§ What the task asks: Give the number of lines in the records that include the word "currently", and nothing besides.

§ The data:
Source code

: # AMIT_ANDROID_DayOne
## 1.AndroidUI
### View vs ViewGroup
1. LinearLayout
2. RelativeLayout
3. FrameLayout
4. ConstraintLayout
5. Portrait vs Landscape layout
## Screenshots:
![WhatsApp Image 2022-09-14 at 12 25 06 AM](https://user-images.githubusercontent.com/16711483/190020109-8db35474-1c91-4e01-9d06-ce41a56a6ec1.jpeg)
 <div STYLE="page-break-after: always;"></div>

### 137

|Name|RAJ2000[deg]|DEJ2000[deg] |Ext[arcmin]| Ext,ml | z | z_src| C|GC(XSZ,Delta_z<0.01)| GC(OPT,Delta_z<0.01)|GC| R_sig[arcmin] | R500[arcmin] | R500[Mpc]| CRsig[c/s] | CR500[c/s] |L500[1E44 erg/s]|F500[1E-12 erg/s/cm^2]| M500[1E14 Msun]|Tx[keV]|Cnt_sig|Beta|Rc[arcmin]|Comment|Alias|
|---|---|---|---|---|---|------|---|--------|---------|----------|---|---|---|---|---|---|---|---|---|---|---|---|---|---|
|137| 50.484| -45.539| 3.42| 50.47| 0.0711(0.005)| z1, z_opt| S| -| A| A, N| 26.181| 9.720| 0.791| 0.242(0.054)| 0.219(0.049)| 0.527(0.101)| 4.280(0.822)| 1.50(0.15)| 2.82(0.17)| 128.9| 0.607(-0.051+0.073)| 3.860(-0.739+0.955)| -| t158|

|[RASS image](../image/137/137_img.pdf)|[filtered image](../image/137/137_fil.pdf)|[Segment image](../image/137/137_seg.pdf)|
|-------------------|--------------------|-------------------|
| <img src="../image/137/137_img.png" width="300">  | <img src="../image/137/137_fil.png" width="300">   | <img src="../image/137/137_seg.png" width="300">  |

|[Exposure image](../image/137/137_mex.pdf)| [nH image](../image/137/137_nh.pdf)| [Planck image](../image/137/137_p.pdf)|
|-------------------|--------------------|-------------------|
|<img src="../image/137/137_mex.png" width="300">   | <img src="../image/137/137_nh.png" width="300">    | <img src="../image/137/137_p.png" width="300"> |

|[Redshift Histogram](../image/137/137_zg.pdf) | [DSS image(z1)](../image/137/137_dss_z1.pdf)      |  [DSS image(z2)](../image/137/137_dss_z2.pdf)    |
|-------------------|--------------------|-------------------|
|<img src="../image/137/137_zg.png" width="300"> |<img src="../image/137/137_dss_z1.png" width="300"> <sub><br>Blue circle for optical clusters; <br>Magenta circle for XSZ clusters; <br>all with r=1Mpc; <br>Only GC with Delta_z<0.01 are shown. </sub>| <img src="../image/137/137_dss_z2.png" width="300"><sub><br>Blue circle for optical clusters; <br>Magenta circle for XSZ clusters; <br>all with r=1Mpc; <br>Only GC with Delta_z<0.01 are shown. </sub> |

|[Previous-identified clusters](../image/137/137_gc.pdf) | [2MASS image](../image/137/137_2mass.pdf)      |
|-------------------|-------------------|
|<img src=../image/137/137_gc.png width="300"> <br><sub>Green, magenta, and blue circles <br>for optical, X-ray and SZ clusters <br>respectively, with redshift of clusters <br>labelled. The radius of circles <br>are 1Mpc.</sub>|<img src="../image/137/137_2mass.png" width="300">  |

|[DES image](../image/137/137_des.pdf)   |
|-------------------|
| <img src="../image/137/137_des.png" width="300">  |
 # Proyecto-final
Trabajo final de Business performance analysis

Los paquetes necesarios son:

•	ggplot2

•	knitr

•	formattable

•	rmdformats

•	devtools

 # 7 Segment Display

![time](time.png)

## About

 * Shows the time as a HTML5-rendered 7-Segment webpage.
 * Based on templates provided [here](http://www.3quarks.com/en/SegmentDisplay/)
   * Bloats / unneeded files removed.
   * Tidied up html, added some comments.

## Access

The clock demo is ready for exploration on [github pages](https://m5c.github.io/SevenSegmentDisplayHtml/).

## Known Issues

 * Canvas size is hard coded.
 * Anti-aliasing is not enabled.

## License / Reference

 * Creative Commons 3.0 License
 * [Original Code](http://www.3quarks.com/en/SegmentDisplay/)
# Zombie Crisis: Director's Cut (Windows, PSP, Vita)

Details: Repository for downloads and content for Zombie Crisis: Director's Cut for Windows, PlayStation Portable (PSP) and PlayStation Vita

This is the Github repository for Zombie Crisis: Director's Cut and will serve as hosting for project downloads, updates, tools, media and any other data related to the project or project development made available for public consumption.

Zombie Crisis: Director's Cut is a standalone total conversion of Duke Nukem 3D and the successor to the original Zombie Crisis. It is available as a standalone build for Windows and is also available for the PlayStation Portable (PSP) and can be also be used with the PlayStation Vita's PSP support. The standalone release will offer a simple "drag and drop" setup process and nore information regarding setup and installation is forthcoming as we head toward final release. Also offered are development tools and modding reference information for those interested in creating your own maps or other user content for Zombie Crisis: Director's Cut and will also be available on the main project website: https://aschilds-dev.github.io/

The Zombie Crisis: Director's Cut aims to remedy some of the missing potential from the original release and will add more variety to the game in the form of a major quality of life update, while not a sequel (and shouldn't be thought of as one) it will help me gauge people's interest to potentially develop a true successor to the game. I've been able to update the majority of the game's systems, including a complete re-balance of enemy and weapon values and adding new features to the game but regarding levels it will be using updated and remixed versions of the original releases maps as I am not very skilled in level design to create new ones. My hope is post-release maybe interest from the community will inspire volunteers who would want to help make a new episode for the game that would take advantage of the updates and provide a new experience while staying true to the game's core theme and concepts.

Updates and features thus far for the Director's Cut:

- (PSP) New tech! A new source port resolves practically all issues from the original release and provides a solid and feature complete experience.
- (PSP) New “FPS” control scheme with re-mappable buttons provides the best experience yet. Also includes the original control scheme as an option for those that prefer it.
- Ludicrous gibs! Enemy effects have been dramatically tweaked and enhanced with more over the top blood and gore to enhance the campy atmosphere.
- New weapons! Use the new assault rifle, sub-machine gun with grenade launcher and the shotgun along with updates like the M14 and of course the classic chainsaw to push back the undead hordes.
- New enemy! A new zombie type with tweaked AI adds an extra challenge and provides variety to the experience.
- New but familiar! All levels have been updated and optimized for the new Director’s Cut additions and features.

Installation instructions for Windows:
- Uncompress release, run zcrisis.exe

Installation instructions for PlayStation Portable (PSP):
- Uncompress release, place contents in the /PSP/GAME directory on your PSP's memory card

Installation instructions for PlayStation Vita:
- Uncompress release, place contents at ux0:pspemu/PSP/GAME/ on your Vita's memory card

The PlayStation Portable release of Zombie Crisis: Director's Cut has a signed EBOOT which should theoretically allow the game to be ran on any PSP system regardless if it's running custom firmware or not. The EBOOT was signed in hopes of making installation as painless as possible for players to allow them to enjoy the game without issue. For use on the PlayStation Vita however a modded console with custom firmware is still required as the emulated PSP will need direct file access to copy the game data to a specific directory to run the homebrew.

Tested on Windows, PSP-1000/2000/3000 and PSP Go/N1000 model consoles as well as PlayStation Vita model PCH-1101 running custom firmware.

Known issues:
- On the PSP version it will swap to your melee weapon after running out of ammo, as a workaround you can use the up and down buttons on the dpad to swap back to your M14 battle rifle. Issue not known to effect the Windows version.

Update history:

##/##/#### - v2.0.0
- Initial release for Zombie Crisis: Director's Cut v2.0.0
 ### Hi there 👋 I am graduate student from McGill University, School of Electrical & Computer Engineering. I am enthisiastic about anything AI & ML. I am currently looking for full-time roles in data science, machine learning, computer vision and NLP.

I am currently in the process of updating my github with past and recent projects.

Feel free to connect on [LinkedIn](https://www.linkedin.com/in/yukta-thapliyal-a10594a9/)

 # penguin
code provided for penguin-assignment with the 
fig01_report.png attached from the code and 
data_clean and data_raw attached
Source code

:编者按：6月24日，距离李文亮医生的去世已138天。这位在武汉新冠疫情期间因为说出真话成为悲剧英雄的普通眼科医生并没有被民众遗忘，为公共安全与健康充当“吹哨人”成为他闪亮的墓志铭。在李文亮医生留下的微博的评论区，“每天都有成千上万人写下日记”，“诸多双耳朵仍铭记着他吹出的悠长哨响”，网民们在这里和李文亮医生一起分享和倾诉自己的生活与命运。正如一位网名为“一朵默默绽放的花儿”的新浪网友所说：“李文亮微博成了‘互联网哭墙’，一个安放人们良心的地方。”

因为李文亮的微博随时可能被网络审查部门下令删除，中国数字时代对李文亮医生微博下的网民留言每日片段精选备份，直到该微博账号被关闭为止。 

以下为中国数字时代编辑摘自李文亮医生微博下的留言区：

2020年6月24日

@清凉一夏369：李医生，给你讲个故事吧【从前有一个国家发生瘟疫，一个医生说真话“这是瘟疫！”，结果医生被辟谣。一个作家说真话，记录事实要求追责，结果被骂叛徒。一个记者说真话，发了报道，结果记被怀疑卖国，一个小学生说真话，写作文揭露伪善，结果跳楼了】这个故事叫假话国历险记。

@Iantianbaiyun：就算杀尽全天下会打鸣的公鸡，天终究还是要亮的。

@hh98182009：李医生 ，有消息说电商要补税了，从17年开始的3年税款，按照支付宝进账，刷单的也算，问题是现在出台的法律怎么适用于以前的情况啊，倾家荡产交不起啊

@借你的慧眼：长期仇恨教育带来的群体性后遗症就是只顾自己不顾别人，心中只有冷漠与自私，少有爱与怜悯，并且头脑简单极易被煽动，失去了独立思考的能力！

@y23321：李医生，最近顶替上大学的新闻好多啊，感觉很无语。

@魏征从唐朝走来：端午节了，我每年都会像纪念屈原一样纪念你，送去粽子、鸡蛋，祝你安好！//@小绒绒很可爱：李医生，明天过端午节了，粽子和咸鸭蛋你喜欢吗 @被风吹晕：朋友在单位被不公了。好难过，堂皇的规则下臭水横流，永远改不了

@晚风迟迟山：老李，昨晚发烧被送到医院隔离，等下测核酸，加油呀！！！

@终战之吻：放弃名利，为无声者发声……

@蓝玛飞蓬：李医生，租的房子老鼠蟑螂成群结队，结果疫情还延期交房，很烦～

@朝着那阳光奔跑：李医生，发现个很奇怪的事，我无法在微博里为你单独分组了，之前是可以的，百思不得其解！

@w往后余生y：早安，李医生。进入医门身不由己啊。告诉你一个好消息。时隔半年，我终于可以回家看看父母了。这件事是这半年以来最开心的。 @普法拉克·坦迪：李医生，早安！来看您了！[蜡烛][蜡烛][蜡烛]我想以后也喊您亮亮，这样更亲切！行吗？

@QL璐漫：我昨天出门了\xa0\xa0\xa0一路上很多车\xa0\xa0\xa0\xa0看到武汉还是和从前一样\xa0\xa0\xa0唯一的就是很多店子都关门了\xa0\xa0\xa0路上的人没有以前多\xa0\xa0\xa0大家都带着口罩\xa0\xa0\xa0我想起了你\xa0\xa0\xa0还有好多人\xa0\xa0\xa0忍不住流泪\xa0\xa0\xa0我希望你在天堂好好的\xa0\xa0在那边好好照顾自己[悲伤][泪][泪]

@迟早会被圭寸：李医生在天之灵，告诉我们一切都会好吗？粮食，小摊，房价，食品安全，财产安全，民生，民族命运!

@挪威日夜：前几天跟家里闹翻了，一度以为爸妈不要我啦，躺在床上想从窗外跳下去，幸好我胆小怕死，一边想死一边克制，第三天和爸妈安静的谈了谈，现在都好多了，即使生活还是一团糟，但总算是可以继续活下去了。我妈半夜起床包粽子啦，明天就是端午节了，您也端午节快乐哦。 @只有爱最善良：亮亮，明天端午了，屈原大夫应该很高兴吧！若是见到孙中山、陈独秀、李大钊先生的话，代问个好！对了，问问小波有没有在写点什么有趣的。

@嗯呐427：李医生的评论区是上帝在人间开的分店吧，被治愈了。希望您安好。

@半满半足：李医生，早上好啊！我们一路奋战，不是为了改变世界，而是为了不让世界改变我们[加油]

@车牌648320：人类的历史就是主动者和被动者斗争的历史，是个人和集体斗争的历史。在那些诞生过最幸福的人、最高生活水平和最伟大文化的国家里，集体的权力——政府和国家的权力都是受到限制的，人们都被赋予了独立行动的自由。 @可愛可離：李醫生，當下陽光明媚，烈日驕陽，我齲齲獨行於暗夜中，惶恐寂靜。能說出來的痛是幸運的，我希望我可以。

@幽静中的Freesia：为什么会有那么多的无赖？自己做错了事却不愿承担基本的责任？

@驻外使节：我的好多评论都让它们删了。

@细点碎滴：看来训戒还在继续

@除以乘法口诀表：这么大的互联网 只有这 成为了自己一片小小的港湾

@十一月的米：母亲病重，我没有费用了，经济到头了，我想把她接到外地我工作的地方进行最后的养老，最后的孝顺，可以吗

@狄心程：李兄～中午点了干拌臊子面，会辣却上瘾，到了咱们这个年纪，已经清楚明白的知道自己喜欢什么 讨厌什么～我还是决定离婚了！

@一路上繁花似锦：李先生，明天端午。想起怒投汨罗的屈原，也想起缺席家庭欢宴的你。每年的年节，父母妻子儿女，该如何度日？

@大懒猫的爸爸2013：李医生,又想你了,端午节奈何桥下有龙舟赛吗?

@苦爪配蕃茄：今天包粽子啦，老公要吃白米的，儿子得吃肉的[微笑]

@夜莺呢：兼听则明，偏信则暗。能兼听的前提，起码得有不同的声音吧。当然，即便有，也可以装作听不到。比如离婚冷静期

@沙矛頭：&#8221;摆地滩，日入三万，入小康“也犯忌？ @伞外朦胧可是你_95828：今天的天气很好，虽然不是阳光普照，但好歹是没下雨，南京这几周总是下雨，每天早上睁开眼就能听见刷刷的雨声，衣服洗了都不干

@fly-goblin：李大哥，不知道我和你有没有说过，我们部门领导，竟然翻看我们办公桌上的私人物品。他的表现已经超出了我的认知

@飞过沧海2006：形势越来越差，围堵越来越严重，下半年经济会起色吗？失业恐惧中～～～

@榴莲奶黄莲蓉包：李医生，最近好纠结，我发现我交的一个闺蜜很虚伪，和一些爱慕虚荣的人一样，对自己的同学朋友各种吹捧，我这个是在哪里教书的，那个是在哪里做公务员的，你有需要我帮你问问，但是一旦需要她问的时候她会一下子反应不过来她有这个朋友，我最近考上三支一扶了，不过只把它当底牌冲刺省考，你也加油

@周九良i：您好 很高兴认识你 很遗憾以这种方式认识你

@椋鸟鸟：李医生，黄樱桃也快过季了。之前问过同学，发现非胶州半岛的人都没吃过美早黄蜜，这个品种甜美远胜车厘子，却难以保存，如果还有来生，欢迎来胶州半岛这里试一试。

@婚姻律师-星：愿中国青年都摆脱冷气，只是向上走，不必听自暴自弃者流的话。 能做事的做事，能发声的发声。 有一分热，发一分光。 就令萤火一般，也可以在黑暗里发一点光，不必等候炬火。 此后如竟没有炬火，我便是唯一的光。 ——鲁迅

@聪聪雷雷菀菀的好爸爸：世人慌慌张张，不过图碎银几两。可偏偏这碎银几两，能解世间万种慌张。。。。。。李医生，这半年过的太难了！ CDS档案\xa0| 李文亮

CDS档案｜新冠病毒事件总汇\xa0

§ Response to this task: 2